Ao perceber essa distância entre as associações sugeridas pelos abecedários e a realidade local, Marie Ange lançou um desafio à criançada do Mondongo, pequena comunidade de várzea nos arredores do rio Amazonas no Pará. Num trabalho coletivo e colaborativo, elas enumeraram, desenharam e fotografaram as representações do alfabeto do Mondongo. Assim a Zebra virou Zangão, a Uva, Urubu; o Queijo, Quiabo…
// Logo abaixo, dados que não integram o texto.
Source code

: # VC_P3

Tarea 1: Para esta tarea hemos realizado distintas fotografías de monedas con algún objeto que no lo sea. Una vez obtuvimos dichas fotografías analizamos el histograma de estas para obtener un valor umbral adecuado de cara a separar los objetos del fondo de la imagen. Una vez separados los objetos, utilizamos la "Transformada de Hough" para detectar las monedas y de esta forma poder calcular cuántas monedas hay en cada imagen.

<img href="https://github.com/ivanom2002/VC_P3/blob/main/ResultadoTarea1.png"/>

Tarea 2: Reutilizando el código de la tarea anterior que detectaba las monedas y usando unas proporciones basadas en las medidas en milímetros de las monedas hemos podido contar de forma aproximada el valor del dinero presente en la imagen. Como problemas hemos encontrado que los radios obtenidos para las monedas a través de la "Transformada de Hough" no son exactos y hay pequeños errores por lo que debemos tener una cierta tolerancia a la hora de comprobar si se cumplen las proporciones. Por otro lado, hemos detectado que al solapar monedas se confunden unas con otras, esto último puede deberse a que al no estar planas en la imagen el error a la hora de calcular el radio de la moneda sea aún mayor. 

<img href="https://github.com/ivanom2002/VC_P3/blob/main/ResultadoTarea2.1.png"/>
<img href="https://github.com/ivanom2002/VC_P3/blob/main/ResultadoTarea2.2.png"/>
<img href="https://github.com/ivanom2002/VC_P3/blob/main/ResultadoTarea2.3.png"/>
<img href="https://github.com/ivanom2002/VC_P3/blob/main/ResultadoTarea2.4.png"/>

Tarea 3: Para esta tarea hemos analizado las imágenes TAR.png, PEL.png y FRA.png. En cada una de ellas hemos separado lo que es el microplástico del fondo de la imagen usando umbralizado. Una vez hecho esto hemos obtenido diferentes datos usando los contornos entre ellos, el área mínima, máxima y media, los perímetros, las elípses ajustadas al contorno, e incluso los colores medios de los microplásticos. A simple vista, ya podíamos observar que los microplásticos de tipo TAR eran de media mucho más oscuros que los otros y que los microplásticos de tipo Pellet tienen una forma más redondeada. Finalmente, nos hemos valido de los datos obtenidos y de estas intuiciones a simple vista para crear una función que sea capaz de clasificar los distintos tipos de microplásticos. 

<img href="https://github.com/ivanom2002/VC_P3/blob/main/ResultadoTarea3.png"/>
Impossível não se lembrar de Paulo Freire ao perceber tamanha distância entre o processo de alfabetização e a realidade das crianças. Apesar de tantos belos programas instaurados nas escolas públicas valorizando os conhecimentos locais, como o Projeto Seiva, na própria escola do Mondongo, ainda temos bastante a avançar no caminho para uma educação de proximidade, reflexiva, crítica e empoderadora.

Depois, quando visitamos os meninos e as meninas Huni Kuĩ, que moram na aldeia São Vicente, no Acre, combinamos a mesma coisa: aprender com esses garotos como é o abecê Hãtxa Kuĩ. Este é o nome da língua desse povo indígena, que é falada no Brasil e no Peru.

Comparando com o português, olha que curioso: eles não têm a vogal “o” nem consoantes como “c”, “d”, “f”, “g” e “v”. Em compensação, têm outros sons, como o “sh” e o “ts”.

Esses alfabetos constituem uma importante ferramenta pedagógica e fazem parte dos livros “Manual das Crianças do Baixo Amazonas” e “Manual das Crianças Huni Kuĩ”. Foram produzidos pelo Projeto Tecendo Saberes, em parceria com o Instituto Catitu e patrocinado pelo Programa Petrobras Cultural.